Great Lakes Fleet Page Vessel Feature -- Atlantic Superior

by George Wharton

The first self unloader built for Canada Steamship Lines specifically for ocean trading was the product of two Canadian shipyards. The 600-foot (182.88m) stern portion was built as hull #222 by Collingwood Shipyards, Collingwood, ON and was launched November 9th, 1981 after a 3 day storm delay. After completion, the stern was towed by the tugs Wilfred M. Cohen and Miseford on May 8th, 1982 to Port Arthur Ship Building Co. (Portship), Thunder Bay, ON to be attached to the completed 130 foot (39.62m) bulbous bow constructed at that yard. The new self unloader was float launched on June 11th, 1982 with sea trials being completed June 25th. After proceeding in ballast to Superior, WI; the vessel sailed on her maiden voyage with a load of taconite to Sault Ste.
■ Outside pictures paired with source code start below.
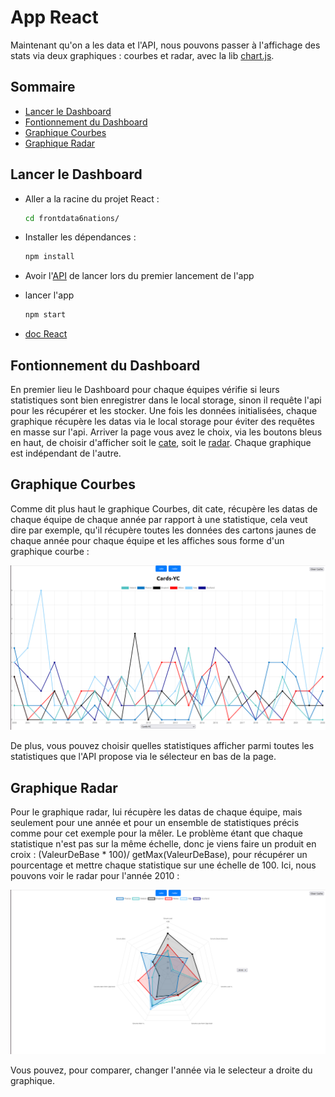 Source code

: # App React

Maintenant qu'on a les data et l'API, nous pouvons passer à l'affichage des stats via deux graphiques : courbes et radar, avec la lib [chart.js](https://www.chartjs.org/).

## Sommaire

- [Lancer le Dashboard](README.md#lancer-le-dashboard)
- [Fontionnement du Dashboard](README.md#fontionnement-du-dashboard)
- [Graphique Courbes](README.md#graphique-courbes)
- [Graphique Radar](README.md#graphique-radar)

## Lancer le Dashboard

 - Aller a la racine du projet React :
    ```bash
    cd frontdata6nations/
    ```

- Installer les dépendances :
    ```bash
    npm install
    ```
- Avoir l'[API](../API/) de lancer lors du premier lancement de l'app

- lancer l'app 
    ```bash
    npm start
    ```

- [doc React](/AppReact/frontdata6nations/DocReact.md) 

## Fontionnement du Dashboard

En premier lieu le Dashboard pour chaque équipes vérifie si leurs statistiques sont bien enregistrer dans le local storage, sinon il requête l'api pour les récupérer et les stocker. Une fois les données initialisées, chaque graphique récupère les datas via le local storage pour éviter des requêtes en masse sur l'api. Arriver la page vous avez le choix, via les boutons bleus en haut, de choisir d'afficher soit le [cate](README.md#graphique-courbes), soit le [radar](README.md#graphique-radar). Chaque graphique est indépendant de l'autre.

## Graphique Courbes

Comme dit plus haut le graphique Courbes, dit cate, récupère les datas de chaque équipe de chaque année par rapport à une statistique, cela veut dire par exemple, qu'il récupère toutes les données des cartons jaunes de chaque année pour chaque équipe et les affiches sous forme d'un graphique courbe :

![ExempleGraphCartonJaune](../img/graphYellowCards.png)

De plus, vous pouvez choisir quelles statistiques afficher parmi toutes les statistiques que l'API propose via le sélecteur en bas de la page.

## Graphique Radar

Pour le graphique radar, lui récupère les datas de chaque équipe, mais seulement pour une année et pour un ensemble de statistiques précis comme pour cet exemple pour la mêler. Le problème étant que chaque statistique n'est pas sur la même échelle, donc je viens faire un produit en croix : (ValeurDeBase * 100)/ getMax(ValeurDeBase), pour récupérer un pourcentage et mettre chaque statistique sur une échelle de 100. Ici, nous pouvons voir le radar pour l'année 2010 :

![ExempleGraphRadar](../img/graphRadar.png)

Vous pouvez, pour comparer, changer l'année via le selecteur a droite du graphique. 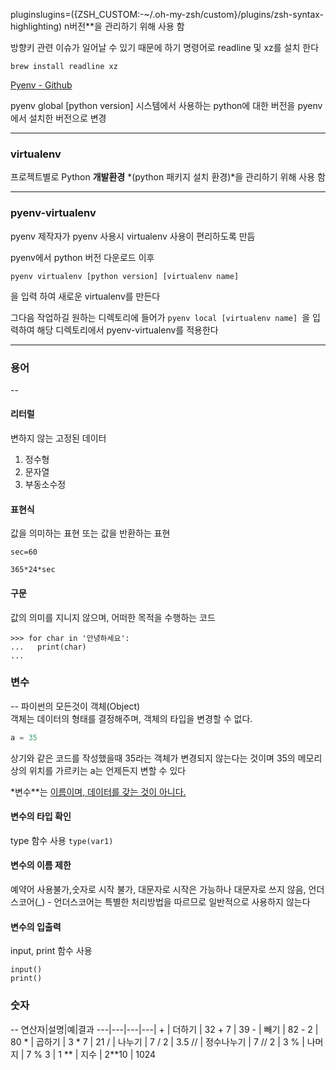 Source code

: 
pluginslugins=({ZSH_CUSTOM:-~/.oh-my-zsh/custom}/plugins/zsh-syntax-highlighting)
n버전**을 관리하기 위해 사용 함 


방향키 관련 이슈가 일어날 수 있기 때문에 하기 명령어로 readline 및 xz를 설치 한다
```
brew install readline xz
```

[Pyenv - Github](https://github.com/pyenv/pyenv/wiki/Common-build-problems)

pyenv global [python version]
시스템에서 사용하는 python에 대한 버전을 pyenv에서 설치한 버전으로 변경

---

### virtualenv 
프로젝트별로 Python **개발환경** *(python 패키지 설치 환경)*을 관리하기 위해 사용 함


---


### pyenv-virtualenv
pyenv 제작자가 pyenv 사용시 virtualenv 사용이 편리하도록 만듬

pyenv에서 python 버전 다운로드 이후 
```
pyenv virtualenv [python version] [virtualenv name]
```
을 입력 하여 새로운 virtualenv를 만든다

그다음 작업하길 원하는 디렉토리에 들어가 ```pyenv local [virtualenv name] ```을 입력하여 해당 디렉토리에서 pyenv-virtualenv를 적용한다 


---


### 용어
--
#### 리터럴
변하지 않는 고정된 데이터 


1. 정수형
2. 문자열
3. 부동소수정

#### 표현식
값을 의미하는 표현 또는 값을 반환하는 표현

```
sec=60

365*24*sec
```


#### 구문
값의 의미를 지니지 않으며, 어떠한 목적을 수행하는 코드

```
>>> for char in '안녕하세요':
...   print(char)
... 
```

### 변수
--
파이썬의 모든것이 객체(Object)<br>
객체는 데이터의 형태를 결정해주며, 객체의 타입을 변경할 수 없다.

```python
a = 35
```
상기와 같은 코드를 작성했을때 35라는 객체가 변경되지 않는다는 것이며 35의 메모리상의 위치를 가르키는 a는 언제든지 변할 수 있다

*변수**는 <U>이름이며, 데이터를 갖는 것이 아니다.</u>

#### 변수의 타입 확인
type 함수 사용  ```type(var1)```

#### 변수의 이름 제한
예약어 사용불가,숫자로 시작 불가, 대문자로 시작은 가능하나 대문자로 쓰지 않음, 언더스코어(_) - 언더스코어는 특별한 처리방법을 따르므로 일반적으로 사용하지 않는다

#### 변수의 입출력 
input, print 함수 사용
```
input()
print()
```


### 숫자
--
연산자|설명|예|결과
---|---|---|---|
\+  | 더하기        | 32 + 7    | 39 
\-  | 빼기      | 82 - 2    | 80
\*  | 곱하기        | 3 * 7 | 21
/   | 나누기        | 7 / 2 | 3.5
//  | 정수나누기    | 7 // 2    | 3
%   | 나머지        | 7 % 3 | 1
**  | 지수      | 2**10 | 1024
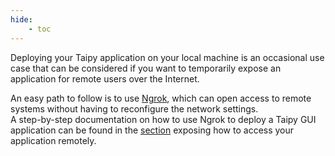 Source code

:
 ```yaml
---
hide:
    - toc
---
```

Deploying your Taipy application on your local machine is an occasional use case that can be
considered if you want to temporarily expose an application for remote users over the Internet.

An easy path to follow is to use [Ngrok](https://ngrok.com/), which can open access to remote
systems without having to reconfigure the network settings.<br/>
A step-by-step documentation on how to use Ngrok to deploy a Taipy GUI application can be
found in the [section](../../../advanced_features/configuration/gui-config.md#accessing-your-app-from-the-web) exposing
how to access your application remotely.
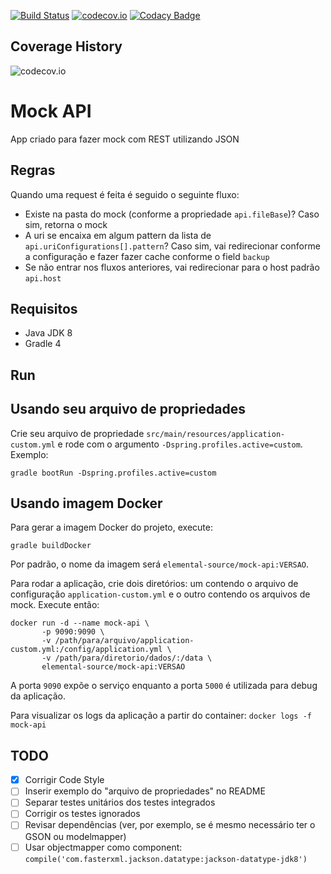 [![Build Status](https://travis-ci.org/elemental-source/mock-api.svg?branch=master)](https://travis-ci.org/elemental-source/mock-api)
[![codecov.io](https://codecov.io/github/elemental-source/mock-api/coverage.svg?branch=master)](https://codecov.io/github/elemental-source/mock-api?branch=master)
[![Codacy Badge](https://api.codacy.com/project/badge/Grade/2be4911c74b14b68a37e78ca4c2c8273)](https://www.codacy.com/app/elemental-source/mock-api?utm_source=github.com&amp;utm_medium=referral&amp;utm_content=elemental-source/mock-api&amp;utm_campaign=Badge_Grade)

## Coverage History
![codecov.io](https://codecov.io/github/elemental-source/mock-api/branch.svg?branch=master)

# Mock API

App criado para fazer mock com REST utilizando JSON

## Regras

Quando uma request é feita é seguido o seguinte fluxo:

* Existe na pasta do mock (conforme a propriedade `api.fileBase`)? Caso sim, retorna o mock
* A uri se encaixa em algum pattern da lista de `api.uriConfigurations[].pattern`? Caso sim, vai redirecionar conforme a configuração e fazer fazer cache conforme o field `backup`
* Se não entrar nos fluxos anteriores, vai redirecionar para o host padrão `api.host`

## Requisitos
* Java JDK 8
* Gradle 4

## Run

## Usando seu arquivo de propriedades
Crie seu arquivo de propriedade `src/main/resources/application-custom.yml` e rode com o argumento `-Dspring.profiles.active=custom`. Exemplo:
```
gradle bootRun -Dspring.profiles.active=custom
```

## Usando imagem Docker
Para gerar a imagem Docker do projeto, execute: 
```
gradle buildDocker
```

Por padrão, o nome da imagem será `elemental-source/mock-api:VERSAO`.

Para rodar a aplicação, crie dois diretórios: um contendo o arquivo de configuração `application-custom.yml` e o outro contendo os arquivos de mock. Execute então:

```
docker run -d --name mock-api \
       -p 9090:9090 \
       -v /path/para/arquivo/application-custom.yml:/config/application.yml \
       -v /path/para/diretorio/dados/:/data \
       elemental-source/mock-api:VERSAO
```

A porta `9090` expõe o serviço enquanto a porta `5000` é utilizada para debug da aplicação.

Para visualizar os logs da aplicação a partir do container: `docker logs -f mock-api`

## TODO
- [X] Corrigir Code Style
- [ ] Inserir exemplo do "arquivo de propriedades" no README
- [ ] Separar testes unitários dos testes integrados
- [ ] Corrigir os testes ignorados
- [ ] Revisar dependências (ver, por exemplo, se é mesmo necessário ter o GSON ou modelmapper)
- [ ] Usar objectmapper como component: `compile('com.fasterxml.jackson.datatype:jackson-datatype-jdk8')`
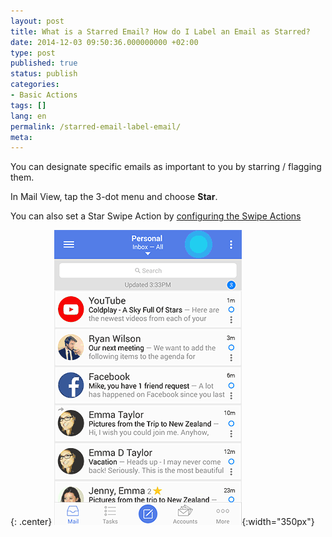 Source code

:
```yaml
---
layout: post
title: What is a Starred Email? How do I Label an Email as Starred?
date: 2014-12-03 09:50:36.000000000 +02:00
type: post
published: true
status: publish
categories:
- Basic Actions
tags: []
lang: en
permalink: /starred-email-label-email/
meta:
---
```


You can designate specific emails as important to you by starring / flagging them.

In Mail View, tap the 3-dot menu and choose **Star**.

You can also set a Star Swipe Action by [configuring the Swipe Actions](/configure-left-right-swipe-menu/)

{: .center}
![email 3 dots star](/assets/email3dots_star.gif){:width="350px"} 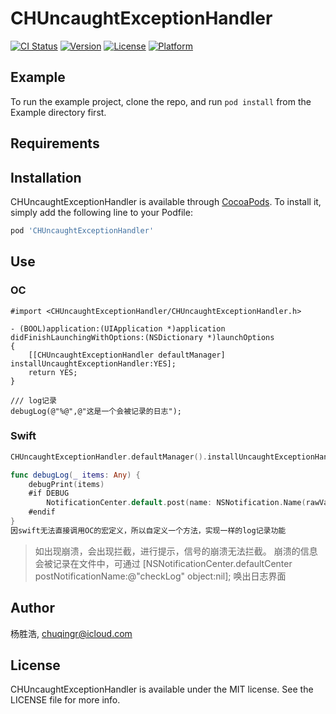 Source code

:# CHUncaughtExceptionHandler

[![CI Status](https://img.shields.io/travis/杨胜浩/CHUncaughtExceptionHandler.svg?style=flat)](https://travis-ci.org/杨胜浩/CHUncaughtExceptionHandler)
[![Version](https://img.shields.io/cocoapods/v/CHUncaughtExceptionHandler.svg?style=flat)](https://cocoapods.org/pods/CHUncaughtExceptionHandler)
[![License](https://img.shields.io/cocoapods/l/CHUncaughtExceptionHandler.svg?style=flat)](https://cocoapods.org/pods/CHUncaughtExceptionHandler)
[![Platform](https://img.shields.io/cocoapods/p/CHUncaughtExceptionHandler.svg?style=flat)](https://cocoapods.org/pods/CHUncaughtExceptionHandler)

## Example

To run the example project, clone the repo, and run `pod install` from the Example directory first.

## Requirements

## Installation

CHUncaughtExceptionHandler is available through [CocoaPods](https://cocoapods.org). To install
it, simply add the following line to your Podfile:

```ruby
pod 'CHUncaughtExceptionHandler'
```

## Use
### OC

``` Object-C
#import <CHUncaughtExceptionHandler/CHUncaughtExceptionHandler.h>

- (BOOL)application:(UIApplication *)application didFinishLaunchingWithOptions:(NSDictionary *)launchOptions
{
    [[CHUncaughtExceptionHandler defaultManager] installUncaughtExceptionHandler:YES];
    return YES;
}

/// log记录
debugLog(@"%@",@"这是一个会被记录的日志");
```

### Swift
``` swift
CHUncaughtExceptionHandler.defaultManager().installUncaughtExceptionHandler(true)

func debugLog(_ items: Any) {
    debugPrint(items)
    #if DEBUG
        NotificationCenter.default.post(name: NSNotification.Name(rawValue: "saveLog"), object: nil, userInfo: ["log":items])
    #endif
}
因swift无法直接调用OC的宏定义，所以自定义一个方法，实现一样的log记录功能

```
> 如出现崩溃，会出现拦截，进行提示，信号的崩溃无法拦截。
崩溃的信息会被记录在文件中，可通过
[NSNotificationCenter.defaultCenter postNotificationName:@"checkLog" object:nil];
唤出日志界面

## Author

杨胜浩, chuqingr@icloud.com

## License

CHUncaughtExceptionHandler is available under the MIT license. See the LICENSE file for more info.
Marie, ON where, before unloading, the vessel was formally christened Atlantic Superior on June 28th, 1982 on behalf of registered owners Federal Commerce & Navigation Ltd., Montreal, QC operating under the management of Canada Steamship Lines, Inc., Montreal, QC. The new self unloader’s name reflects on the vessel’s dual ocean/Great Lakes capabilities and service; “Atlantic” for the Atlantic Ocean and “Superior” for Lake Superior.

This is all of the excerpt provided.